UMA REFLEXÃO SOBRE A REALIDADE NORDESTINA E A VIDA DO HOMEM NESSE CONTEXTO.



UMA REFLEXÃO SOBRE A REALIDADE NORDESTINA E A VIDA DO HOMEM NESSE CONTEXTO.



Cosmo Gean da Silva Monte





Neste trabalho, temos como objetivo apresentar a análise do conto (capítulo) "Mudança" do romance "Vidas Secas" do escritor modernista Graciliano Ramos, obra que está inserida no romance de 30, cujo romance é caracterizado por adotar uma visão crítica das relações sociais, com a marca do regionalismo ressaltando o homem hostilizado pelo ambiente, pela terra e pelas imposições atribuídas pelo meio. A análise é voltada, principalmente para discussões sobre o homem e sua relação com o quadro em que se situa a terra, o meio, conforme afirma Afrânio Coutinho (1997- p. 264), e constitui-se na história da retirada de uma família fugindo da seca. Fazendo parte dela Fabiano, sua esposa Sinhá ? Vitória, dois filhos caracterizados pelo autor como "menino mais novo" e o "menino mais velho" e ainda uma cachorra chamada "baleia". No capítulo em análise é discutida a aridez e rusticidade da terra, o sofrimento da família em meio às condições precárias do ambiente que se traduz na escassez de água, alimentos e na vegetação peculiar de regiões secas, além de terem que enfrentar as pressões psicológicas que afligem seu interior enquanto eles refletem sobre suas condições no mundo.

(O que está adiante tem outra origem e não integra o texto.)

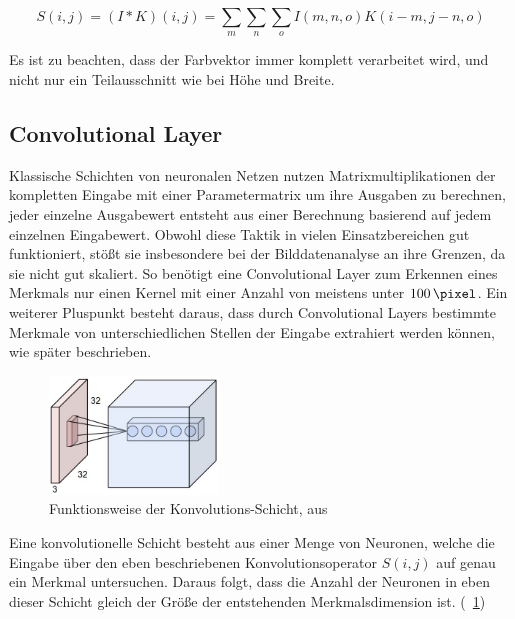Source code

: \begin{equation}
S(i,j) = (I*K)(i,j) = \sum_{m}\sum_{n}\sum_{o}I(m,n,o)K(i-m,j-n,o)
\end{equation}

Es ist zu beachten, dass der Farbvektor immer komplett verarbeitet wird, und nicht nur ein Teilausschnitt wie bei Höhe und Breite.

\subsection{Convolutional Layer}
\label{ssec:convlayer}

Klassische Schichten von neuronalen Netzen nutzen Matrixmultiplikationen der kompletten Eingabe mit einer Parametermatrix um ihre Ausgaben zu berechnen, \dahe jeder einzelne Ausgabewert entsteht aus einer Berechnung basierend auf jedem einzelnen Eingabewert. Obwohl diese Taktik in vielen Einsatzbereichen gut funktioniert, stößt sie insbesondere bei der Bilddatenanalyse an ihre Grenzen, da sie nicht gut skaliert. \cite{cs231n} So benötigt eine Convolutional Layer zum Erkennen eines Merkmals nur einen Kernel mit einer Anzahl von meistens unter $\SI{100}{\pixel}$. \cite{deeplearning_16} Ein weiterer Pluspunkt besteht daraus, dass durch Convolutional Layers bestimmte Merkmale von unterschiedlichen Stellen der Eingabe extrahiert werden können, wie später beschrieben.

\begin{figure}[H]
	\centering
	\includegraphics[width=0.4\textwidth,keepaspectratio]{images/cs231n/convolutional.jpg}
	\caption{Funktionsweise der Konvolutions-Schicht, aus \cite{cs231n}}
	\label{fig:convolutional}
\end{figure}

Eine konvolutionelle Schicht besteht aus einer Menge von Neuronen, welche die Eingabe über den eben beschriebenen Konvolutionsoperator $S(i,j)$ auf genau ein Merkmal untersuchen. Daraus folgt, dass die Anzahl der Neuronen in eben dieser Schicht gleich der Größe der entstehenden Merkmalsdimension ist. (\vgl \figurename~\ref{fig:convolutional})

PALAVRAS-CHAVES: Homem ? Conto ? Graciliano Ramos
















INTRODUÇÃO


Natural de Quebrângulo, Alagoas, Graciliano Ramos estudou em Maceió, mas não cursou nenhuma faculdade. Foi um ativo participante do movimento de 30, período caracterizado pelos abalos sofridos pelo povo brasileiro com a crise econômica provocada pela queda na bolsa de valores de Nova Yorque, a crise cafeeira o que acelerou cada vez mais o declínio do Nordeste. Graciliano fazia fortes críticas e denuncias com relação ao sistema vigente, onde por este motivo foi considerado como sendo um comunista, chegando há passar dois anos preso.
Através das escritas que vieram a compor muitas de suas obras, verificamos que se trata de romances caracterizados inter-relacionamentos entre as condições sociais e naturais e a psicologia das personagens. Trata-se de romances admiráveis, como é o caso de "Vidas Secas", não só pela caracterização das personagens, mas também pelo aspecto de caráter social que se verifica na problemática. Personagens como estes enfatizados em Vidas Secas, por Graciliano Ramos, são considerados os mais significativos da literatura brasileira do século XX, mais especificamente do Modernismo da ficção de autores pioneiros do ciclo nordestino em que estão situadas as personagens de "vidas secas", como podemos perceber em Afrânio Coutinho (1997, p. 264):

É a corrente regionalista, ou regional, na qual em sua maioria, o homem é visto em conflito ou tragado pela terra em seus elementos, uma terra hostil, violenta superior as suas forças. Esse meio tanto pode ser as áreas rurais e campesinas, como as cidades, grandes centros urbanos, zonas suburbanas ou pequenos aglomerados, as primeiras manifestações manipulando os tipismos locais, as últimas os cenários urbanos, ambas ressaltando a pequenez do homem em relação aos problemas que o ambiente lhe impõe. Nesse sentido, pode-se afiançar que a maior parte da ficção brasileira é de fundo regional.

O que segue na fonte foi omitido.